Many have lost hundreds of thousands of dollars to criminals masquerading as real estate agents, wedding planners, traders in hair and beauty products, as well as clothing, among many others.
Shikwambi warned that people must always ensure they have confirmed that the business they are dealing with is legitimate and should always meet service providers in person. One of the social media victims Rauha Sheyavali said she had dealings with an alleged imposter on Facebook who swindled her out of N$4 220 last December.
“We had a wedding at home and my sister told me that she saw someone on Facebook who was selling cheap Brazilians (hair). We contacted him and he asked us to send him some money as deposit. I sent N$3 000 to his account and N$1 220 through eWallet,” explained Sheyavali who is a resident of Tsumeb.
The person under the name ‘Johanes Gabes’ never delivered the hair as promised. Sheyavali claimed Gabes’ company sounded legitimate as he told her he was in business with some local celebrities known to be in the Brazilian hair business.
But Sheyavali became worried and alarmed when ‘Gabes’ would no longer answer her phone calls.
At some point he allegedly claimed he was unable to deliver as promised, following ‘the deaths’ of both his parents and twin brother.
“I really felt pity for him at the beginning, but when I searched his Facebook page I discovered that in 2009 he had an update on the death of both his parents and his twin brother. That was when I realised I was dealing with a crook,” said Sheyavali.
Sheyavali has since opened a case at Tsumeb Police Station.
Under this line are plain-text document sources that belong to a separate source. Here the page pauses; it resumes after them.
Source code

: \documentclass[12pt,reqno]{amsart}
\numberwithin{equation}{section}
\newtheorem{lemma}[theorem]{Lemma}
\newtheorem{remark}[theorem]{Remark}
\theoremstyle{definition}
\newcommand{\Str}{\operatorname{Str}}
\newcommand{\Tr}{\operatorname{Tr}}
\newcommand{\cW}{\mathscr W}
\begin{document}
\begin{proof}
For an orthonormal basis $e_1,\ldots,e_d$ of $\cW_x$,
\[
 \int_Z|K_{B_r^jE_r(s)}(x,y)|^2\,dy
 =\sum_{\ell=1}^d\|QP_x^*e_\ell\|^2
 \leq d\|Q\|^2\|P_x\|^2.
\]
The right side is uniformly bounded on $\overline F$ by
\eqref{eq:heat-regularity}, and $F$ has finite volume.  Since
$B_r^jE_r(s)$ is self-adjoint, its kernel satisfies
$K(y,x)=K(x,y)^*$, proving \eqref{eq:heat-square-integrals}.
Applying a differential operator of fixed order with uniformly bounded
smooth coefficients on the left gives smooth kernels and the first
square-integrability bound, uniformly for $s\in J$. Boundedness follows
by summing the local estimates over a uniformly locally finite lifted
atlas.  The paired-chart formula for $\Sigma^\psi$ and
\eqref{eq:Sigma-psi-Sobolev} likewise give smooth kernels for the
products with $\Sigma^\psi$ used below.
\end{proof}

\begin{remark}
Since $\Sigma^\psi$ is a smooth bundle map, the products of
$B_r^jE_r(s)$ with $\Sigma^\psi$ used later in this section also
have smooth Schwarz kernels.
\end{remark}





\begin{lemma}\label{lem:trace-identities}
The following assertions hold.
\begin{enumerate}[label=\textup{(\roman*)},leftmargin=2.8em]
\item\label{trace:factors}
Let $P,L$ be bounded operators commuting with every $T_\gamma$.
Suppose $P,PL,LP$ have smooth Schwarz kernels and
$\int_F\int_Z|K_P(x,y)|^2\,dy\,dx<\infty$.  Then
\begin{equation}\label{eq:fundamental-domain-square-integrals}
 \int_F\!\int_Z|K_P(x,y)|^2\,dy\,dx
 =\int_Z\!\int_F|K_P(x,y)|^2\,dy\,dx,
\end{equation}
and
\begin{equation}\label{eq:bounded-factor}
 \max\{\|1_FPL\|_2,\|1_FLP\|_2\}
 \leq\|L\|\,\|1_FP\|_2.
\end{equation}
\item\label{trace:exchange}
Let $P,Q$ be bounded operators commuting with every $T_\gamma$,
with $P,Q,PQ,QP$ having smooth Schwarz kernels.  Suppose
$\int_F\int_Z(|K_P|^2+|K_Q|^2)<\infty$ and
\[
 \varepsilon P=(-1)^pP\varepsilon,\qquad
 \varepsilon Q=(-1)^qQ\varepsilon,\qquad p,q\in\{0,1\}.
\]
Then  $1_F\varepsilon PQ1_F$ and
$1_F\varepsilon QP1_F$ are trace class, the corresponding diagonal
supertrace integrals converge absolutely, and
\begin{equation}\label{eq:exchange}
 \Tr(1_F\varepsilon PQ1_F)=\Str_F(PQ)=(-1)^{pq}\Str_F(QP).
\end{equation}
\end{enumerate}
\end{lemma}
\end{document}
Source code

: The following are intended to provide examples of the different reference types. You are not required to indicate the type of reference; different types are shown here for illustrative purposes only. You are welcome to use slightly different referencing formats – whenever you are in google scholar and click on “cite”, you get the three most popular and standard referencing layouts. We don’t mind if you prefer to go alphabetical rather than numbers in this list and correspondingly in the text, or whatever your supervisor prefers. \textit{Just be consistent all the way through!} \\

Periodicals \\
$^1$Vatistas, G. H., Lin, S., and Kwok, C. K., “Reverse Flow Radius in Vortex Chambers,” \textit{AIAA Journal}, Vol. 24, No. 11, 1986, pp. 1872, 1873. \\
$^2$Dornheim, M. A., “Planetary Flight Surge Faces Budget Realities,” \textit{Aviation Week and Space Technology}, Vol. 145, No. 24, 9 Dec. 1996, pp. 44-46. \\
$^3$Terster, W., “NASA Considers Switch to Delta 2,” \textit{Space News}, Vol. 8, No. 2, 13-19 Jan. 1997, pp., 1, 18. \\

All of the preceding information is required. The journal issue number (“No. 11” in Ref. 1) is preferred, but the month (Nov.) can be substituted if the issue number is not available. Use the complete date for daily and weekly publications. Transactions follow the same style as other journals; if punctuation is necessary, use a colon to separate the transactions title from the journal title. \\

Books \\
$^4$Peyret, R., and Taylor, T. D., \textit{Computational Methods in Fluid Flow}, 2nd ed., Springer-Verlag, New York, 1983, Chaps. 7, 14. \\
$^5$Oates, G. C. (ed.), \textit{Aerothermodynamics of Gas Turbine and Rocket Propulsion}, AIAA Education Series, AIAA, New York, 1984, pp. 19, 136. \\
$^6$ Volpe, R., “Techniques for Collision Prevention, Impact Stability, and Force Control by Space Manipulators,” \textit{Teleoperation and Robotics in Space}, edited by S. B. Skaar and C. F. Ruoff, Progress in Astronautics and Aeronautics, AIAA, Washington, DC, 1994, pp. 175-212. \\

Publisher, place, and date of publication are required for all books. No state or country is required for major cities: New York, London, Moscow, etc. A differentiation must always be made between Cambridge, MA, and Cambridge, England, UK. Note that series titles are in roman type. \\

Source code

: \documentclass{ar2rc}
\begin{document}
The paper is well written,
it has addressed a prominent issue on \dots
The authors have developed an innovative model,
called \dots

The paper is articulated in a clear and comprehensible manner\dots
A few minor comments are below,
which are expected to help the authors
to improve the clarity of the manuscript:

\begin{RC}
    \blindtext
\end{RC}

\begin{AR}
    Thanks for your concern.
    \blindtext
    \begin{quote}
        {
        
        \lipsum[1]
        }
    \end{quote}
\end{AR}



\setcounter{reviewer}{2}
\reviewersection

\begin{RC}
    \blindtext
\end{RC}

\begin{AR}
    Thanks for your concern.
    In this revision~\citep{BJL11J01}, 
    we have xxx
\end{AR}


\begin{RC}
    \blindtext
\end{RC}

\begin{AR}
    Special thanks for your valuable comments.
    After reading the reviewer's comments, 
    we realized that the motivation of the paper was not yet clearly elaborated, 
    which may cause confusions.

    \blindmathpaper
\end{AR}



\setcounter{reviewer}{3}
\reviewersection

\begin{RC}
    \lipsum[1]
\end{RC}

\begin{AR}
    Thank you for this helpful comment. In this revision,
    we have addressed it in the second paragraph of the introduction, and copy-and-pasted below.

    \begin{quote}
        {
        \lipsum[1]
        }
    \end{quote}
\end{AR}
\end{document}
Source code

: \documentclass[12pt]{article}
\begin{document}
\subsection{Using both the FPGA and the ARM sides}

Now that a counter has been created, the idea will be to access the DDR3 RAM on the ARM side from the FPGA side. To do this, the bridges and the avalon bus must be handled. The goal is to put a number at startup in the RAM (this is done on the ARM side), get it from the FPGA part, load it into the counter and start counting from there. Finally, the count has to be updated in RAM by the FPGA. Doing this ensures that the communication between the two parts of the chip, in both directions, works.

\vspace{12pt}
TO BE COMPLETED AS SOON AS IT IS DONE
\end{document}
Two more alleged clients of Gabes claimed to have been cheated of N$1 300 and N$1 050 respectively but the number of people swindled by the suspect could be more.
When called by New Era, Gabes claimed he and two “white ladies who are foreign nationals” owned three shops – in Okahandja, Oshakati and Walvis Bay.
Although he acknowledged he was aware of a case opened against him, he refused to shed light on other alleged fraudulent claims against him, claiming his clients should contact him directly.
When confronted about his so-called dead parents and a brother, Gabes first claimed that both his mother and father had died in 2009, but he later went on to confess that his parents were well and alive and he had no twin brother.
New Era understands Gabes is an inactive boxer, whose career is on the rocks due to lack of a sponsor.
He does not have any source of income, apart from conning prospective Brazilian hair buyers. He also does not own a car as he allegedly claims.
Another alleged popular social media fraudster who has a number of ongoing cases against her is a certain ‘Martha Iitana.’
Iitana, an alleged wedding planner, is said to have swindled brides and grooms in different regions, through her non-existing company Kulah Investment CC.
Iitana has a matrix of alleged fraud cases pending against her in Oshana, Omusati and Erongo where her victims live.
Cybercrime is so big worldwide that some estimates say this spectre costs the world economy about US$500 billion which is more than the GDP of South Africa.